Records from a data source
::::::::
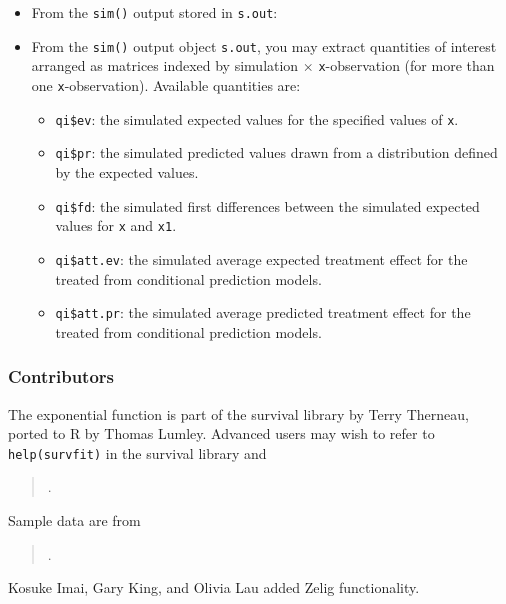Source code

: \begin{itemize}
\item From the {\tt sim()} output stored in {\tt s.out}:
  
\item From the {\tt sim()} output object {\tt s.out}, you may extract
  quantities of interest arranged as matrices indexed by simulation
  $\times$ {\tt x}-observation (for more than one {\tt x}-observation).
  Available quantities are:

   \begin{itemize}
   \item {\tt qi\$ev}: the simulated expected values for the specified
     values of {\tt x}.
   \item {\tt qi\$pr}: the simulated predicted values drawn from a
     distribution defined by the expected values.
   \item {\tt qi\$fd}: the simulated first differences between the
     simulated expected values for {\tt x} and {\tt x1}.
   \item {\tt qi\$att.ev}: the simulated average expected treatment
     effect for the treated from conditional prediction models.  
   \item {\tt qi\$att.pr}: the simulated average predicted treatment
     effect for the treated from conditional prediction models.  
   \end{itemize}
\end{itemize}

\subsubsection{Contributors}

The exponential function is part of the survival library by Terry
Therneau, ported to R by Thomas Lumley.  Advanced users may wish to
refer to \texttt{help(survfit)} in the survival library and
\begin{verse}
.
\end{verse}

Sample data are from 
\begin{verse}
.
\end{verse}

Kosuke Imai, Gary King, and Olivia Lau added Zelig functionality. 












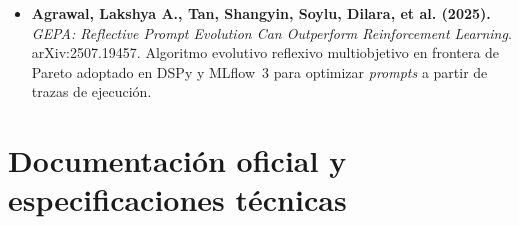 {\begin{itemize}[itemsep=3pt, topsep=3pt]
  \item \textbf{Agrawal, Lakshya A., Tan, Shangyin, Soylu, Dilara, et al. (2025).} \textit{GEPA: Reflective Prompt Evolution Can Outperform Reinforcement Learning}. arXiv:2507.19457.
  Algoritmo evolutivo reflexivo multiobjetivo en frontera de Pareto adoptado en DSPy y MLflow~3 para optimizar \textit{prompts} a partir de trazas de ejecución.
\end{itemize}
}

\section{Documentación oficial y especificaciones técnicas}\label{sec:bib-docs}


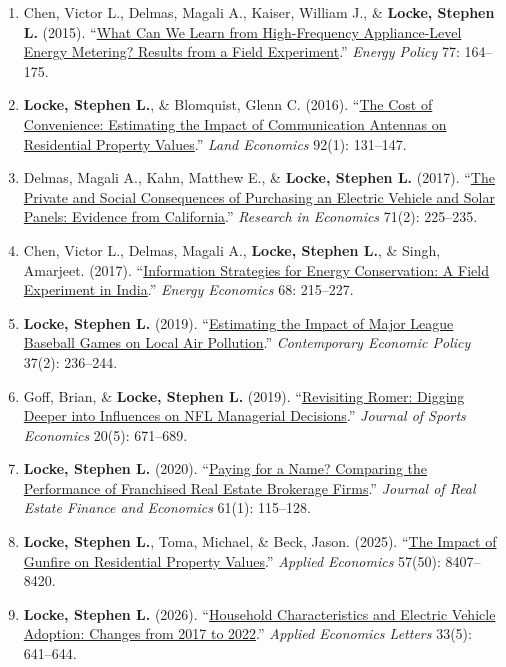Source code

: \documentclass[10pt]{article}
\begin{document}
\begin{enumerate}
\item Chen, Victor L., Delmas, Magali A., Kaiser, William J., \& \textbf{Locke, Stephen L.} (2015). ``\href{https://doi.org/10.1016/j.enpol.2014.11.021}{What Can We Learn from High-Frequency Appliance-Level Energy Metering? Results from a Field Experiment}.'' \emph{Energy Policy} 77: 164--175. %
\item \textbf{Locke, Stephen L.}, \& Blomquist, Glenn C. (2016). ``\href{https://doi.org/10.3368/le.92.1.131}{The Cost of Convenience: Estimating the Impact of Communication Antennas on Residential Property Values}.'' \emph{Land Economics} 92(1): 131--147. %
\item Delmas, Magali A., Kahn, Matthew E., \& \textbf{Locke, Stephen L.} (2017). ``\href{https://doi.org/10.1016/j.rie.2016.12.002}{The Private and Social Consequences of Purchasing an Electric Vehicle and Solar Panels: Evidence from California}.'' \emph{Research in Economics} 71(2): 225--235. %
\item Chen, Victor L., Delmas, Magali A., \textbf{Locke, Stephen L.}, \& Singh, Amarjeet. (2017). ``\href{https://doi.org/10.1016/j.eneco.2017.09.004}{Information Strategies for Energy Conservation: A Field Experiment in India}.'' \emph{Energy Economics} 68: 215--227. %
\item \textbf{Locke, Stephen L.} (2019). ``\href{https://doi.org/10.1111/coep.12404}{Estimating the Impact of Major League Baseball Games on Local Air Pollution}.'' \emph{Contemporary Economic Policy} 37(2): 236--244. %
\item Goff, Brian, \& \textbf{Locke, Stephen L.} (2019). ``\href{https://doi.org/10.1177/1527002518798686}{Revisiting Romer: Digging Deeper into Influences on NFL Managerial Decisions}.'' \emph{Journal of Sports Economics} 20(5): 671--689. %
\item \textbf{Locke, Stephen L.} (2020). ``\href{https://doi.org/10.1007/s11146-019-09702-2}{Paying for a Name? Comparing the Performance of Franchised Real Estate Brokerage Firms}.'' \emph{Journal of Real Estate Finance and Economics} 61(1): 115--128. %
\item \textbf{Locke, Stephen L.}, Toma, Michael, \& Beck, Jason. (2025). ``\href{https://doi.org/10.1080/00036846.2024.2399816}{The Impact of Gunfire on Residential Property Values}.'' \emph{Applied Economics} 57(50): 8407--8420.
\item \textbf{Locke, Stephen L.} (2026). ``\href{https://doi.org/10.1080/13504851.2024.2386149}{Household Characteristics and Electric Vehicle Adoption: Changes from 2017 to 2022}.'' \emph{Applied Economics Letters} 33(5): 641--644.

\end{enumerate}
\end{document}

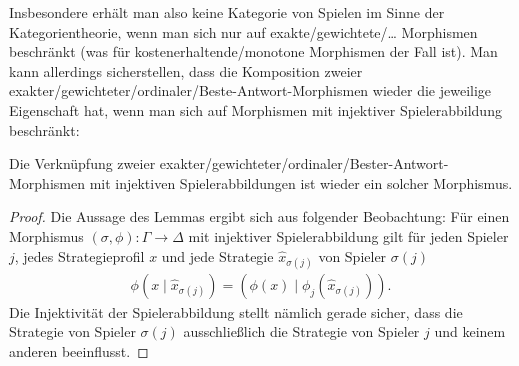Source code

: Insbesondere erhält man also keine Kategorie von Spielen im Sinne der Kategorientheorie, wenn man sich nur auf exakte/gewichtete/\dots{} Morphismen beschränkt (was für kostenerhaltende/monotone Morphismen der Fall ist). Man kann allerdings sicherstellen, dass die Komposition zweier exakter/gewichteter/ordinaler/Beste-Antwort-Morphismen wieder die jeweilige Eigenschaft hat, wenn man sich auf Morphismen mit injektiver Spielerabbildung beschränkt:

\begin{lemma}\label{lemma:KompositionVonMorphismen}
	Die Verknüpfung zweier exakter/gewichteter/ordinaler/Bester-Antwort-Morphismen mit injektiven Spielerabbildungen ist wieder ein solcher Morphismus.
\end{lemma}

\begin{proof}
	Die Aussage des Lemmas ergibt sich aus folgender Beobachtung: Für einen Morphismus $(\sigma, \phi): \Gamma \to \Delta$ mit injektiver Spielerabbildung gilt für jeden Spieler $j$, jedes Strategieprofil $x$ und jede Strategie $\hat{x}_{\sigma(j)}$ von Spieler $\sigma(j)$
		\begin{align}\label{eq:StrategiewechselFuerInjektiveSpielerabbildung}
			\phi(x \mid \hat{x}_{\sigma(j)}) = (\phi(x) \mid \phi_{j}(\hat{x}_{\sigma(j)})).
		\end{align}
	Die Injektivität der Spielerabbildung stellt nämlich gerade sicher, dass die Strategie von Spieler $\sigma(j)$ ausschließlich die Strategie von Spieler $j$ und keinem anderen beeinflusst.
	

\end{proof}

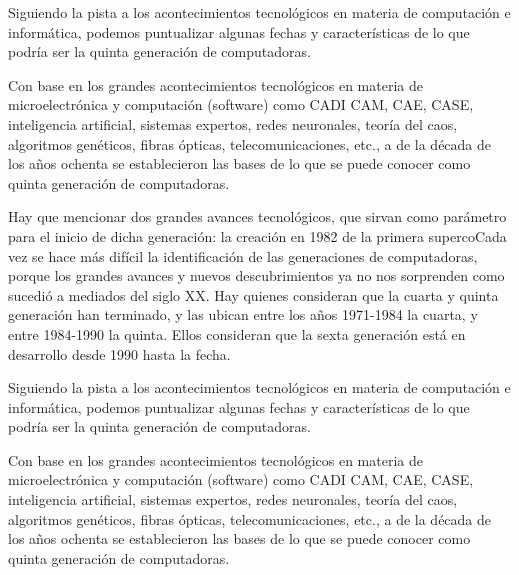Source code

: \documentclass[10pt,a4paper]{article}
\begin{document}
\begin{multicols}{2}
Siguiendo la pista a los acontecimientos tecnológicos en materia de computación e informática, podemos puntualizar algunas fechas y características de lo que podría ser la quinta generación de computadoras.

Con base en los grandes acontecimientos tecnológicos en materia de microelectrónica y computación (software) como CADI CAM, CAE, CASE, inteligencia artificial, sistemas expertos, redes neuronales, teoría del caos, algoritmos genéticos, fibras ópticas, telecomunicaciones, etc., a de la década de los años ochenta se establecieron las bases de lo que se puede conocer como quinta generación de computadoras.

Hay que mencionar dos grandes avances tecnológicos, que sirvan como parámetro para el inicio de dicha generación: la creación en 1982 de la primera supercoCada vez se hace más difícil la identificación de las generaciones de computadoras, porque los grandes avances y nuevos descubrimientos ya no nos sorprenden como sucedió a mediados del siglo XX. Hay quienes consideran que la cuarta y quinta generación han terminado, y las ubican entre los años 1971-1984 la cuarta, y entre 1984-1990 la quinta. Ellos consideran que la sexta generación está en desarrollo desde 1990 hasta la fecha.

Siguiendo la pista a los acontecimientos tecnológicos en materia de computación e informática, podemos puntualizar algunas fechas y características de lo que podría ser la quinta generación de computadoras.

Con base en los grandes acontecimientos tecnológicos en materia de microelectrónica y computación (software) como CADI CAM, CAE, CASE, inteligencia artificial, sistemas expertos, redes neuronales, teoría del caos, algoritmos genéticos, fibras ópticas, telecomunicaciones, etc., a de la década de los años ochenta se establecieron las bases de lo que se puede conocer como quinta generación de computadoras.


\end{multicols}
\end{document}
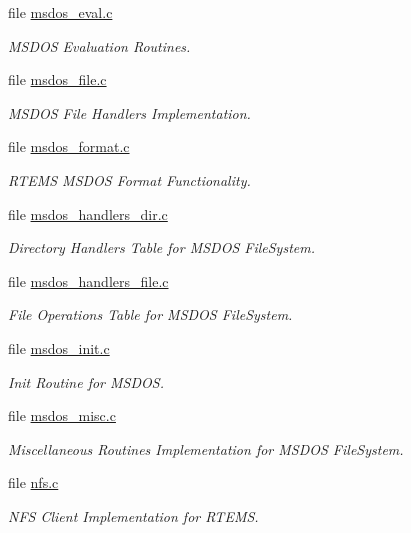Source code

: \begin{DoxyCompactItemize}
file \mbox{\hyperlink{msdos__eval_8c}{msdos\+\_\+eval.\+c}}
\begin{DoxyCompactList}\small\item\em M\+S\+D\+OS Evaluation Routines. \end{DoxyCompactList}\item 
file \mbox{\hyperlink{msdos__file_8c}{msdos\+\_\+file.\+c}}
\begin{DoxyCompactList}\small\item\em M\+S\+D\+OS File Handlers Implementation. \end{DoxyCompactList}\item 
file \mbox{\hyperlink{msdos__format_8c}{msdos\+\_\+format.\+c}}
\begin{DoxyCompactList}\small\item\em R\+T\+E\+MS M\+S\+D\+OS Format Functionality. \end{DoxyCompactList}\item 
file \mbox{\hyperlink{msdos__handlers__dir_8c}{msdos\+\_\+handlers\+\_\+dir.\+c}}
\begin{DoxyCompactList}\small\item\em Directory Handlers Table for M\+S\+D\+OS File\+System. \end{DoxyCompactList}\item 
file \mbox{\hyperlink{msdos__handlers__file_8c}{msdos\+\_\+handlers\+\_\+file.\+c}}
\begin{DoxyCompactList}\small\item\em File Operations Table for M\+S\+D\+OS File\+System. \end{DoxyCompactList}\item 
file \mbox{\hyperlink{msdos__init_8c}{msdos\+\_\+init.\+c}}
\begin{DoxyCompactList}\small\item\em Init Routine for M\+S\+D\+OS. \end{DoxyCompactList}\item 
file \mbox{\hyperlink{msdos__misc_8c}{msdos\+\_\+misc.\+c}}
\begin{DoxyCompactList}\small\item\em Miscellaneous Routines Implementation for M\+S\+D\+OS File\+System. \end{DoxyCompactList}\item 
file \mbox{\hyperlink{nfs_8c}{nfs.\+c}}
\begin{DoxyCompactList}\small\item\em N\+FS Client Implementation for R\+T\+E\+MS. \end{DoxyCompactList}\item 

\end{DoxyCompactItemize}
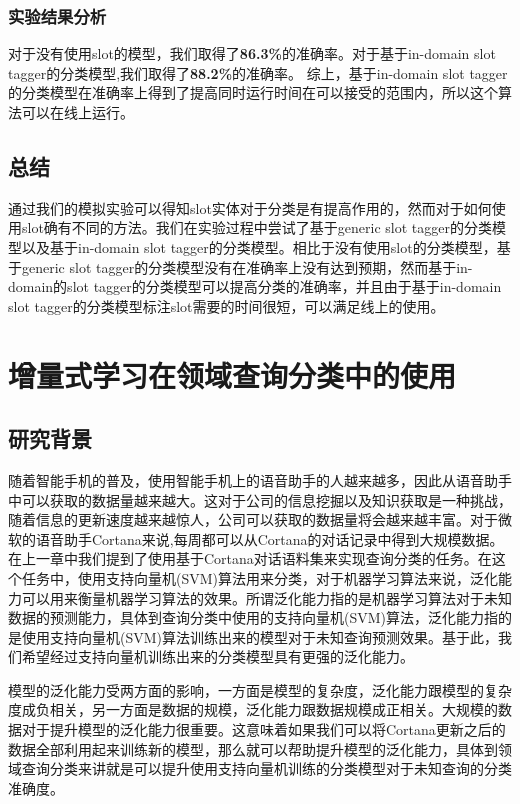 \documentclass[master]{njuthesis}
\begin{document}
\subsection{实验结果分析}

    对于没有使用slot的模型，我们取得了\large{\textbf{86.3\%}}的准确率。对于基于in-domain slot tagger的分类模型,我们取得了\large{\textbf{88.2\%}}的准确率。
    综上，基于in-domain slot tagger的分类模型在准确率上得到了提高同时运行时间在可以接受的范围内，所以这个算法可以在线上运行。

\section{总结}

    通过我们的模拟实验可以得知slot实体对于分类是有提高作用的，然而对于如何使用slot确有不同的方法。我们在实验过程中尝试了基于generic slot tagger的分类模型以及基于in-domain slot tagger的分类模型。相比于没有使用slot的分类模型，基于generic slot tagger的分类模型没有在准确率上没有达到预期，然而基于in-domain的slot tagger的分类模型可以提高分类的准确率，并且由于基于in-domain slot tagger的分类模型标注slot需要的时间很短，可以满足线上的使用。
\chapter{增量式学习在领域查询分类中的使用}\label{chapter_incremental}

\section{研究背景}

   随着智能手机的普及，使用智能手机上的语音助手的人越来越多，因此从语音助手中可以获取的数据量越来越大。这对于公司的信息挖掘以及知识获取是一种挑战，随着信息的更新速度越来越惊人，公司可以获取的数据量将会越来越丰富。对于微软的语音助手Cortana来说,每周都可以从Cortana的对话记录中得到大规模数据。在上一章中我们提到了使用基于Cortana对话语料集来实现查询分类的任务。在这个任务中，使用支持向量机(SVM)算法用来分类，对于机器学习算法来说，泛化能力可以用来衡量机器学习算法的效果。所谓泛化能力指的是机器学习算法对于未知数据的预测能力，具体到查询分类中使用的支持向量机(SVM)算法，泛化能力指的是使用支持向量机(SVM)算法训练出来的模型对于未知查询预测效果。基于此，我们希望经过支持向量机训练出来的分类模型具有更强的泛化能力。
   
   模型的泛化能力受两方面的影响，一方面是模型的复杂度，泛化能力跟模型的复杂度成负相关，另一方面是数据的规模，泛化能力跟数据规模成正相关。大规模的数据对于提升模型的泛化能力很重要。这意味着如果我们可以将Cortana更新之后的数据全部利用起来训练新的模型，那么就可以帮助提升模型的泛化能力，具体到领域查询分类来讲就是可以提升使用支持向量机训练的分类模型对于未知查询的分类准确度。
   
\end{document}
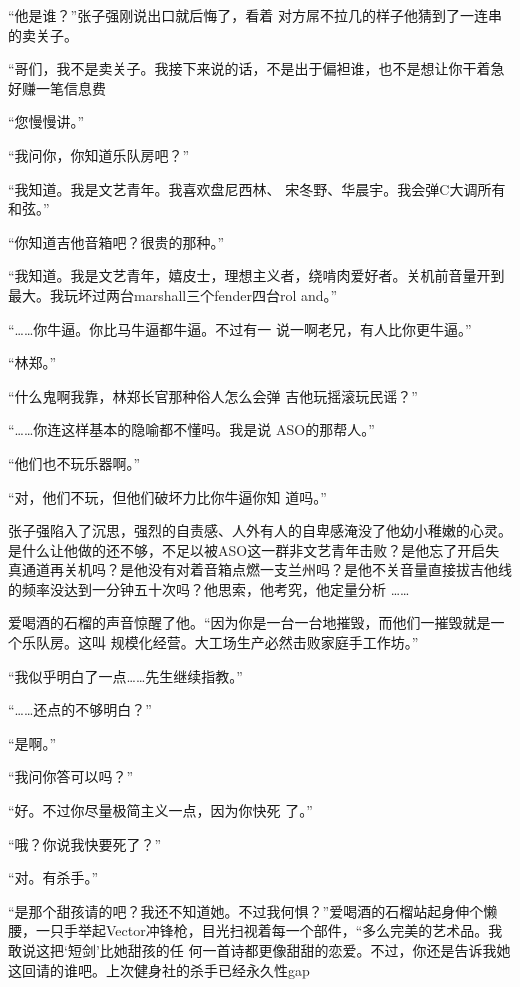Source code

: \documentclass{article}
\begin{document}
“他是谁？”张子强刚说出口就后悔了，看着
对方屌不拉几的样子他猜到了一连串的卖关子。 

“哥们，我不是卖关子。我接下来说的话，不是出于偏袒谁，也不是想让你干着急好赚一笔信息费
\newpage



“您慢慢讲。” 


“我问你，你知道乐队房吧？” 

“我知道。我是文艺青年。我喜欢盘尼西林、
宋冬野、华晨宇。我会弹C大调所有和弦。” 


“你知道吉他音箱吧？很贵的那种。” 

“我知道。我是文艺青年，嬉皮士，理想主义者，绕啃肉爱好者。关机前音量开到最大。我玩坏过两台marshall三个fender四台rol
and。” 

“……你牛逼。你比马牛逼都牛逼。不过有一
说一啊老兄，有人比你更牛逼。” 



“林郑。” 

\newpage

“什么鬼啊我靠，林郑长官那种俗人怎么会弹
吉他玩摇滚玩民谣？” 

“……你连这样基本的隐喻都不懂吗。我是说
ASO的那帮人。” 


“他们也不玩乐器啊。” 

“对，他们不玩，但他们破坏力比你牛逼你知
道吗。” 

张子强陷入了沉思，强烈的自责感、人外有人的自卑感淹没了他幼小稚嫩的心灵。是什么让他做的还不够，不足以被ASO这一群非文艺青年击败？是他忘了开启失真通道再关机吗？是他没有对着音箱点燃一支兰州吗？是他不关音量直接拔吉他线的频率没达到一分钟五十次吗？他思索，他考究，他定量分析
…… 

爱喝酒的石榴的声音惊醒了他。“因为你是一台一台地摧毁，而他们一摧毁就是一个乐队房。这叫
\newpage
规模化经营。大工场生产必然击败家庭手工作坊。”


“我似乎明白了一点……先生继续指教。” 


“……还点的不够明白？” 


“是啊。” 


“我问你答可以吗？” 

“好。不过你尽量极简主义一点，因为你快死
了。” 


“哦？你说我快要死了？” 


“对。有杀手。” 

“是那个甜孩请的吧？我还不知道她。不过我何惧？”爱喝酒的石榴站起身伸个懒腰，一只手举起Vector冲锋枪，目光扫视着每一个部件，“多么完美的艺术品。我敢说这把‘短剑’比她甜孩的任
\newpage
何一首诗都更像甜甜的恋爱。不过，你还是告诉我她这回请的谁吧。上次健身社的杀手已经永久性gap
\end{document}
::::::::
■ TASK DIRECTIONS
Write out the records above exactly. Begin with the first line, end with the line holding "distribution defined by", and drop the pictures.

■ OUTPUT BELOW
Source code

: \begin{itemize}
\item From the {\tt sim()} output stored in {\tt s.out}:
  
\item From the {\tt sim()} output object {\tt s.out}, you may extract
  quantities of interest arranged as matrices indexed by simulation
  $\times$ {\tt x}-observation (for more than one {\tt x}-observation).
  Available quantities are:

   \begin{itemize}
   \item {\tt qi\$ev}: the simulated expected values for the specified
     values of {\tt x}.
   \item {\tt qi\$pr}: the simulated predicted values drawn from a
     distribution defined by the expected values.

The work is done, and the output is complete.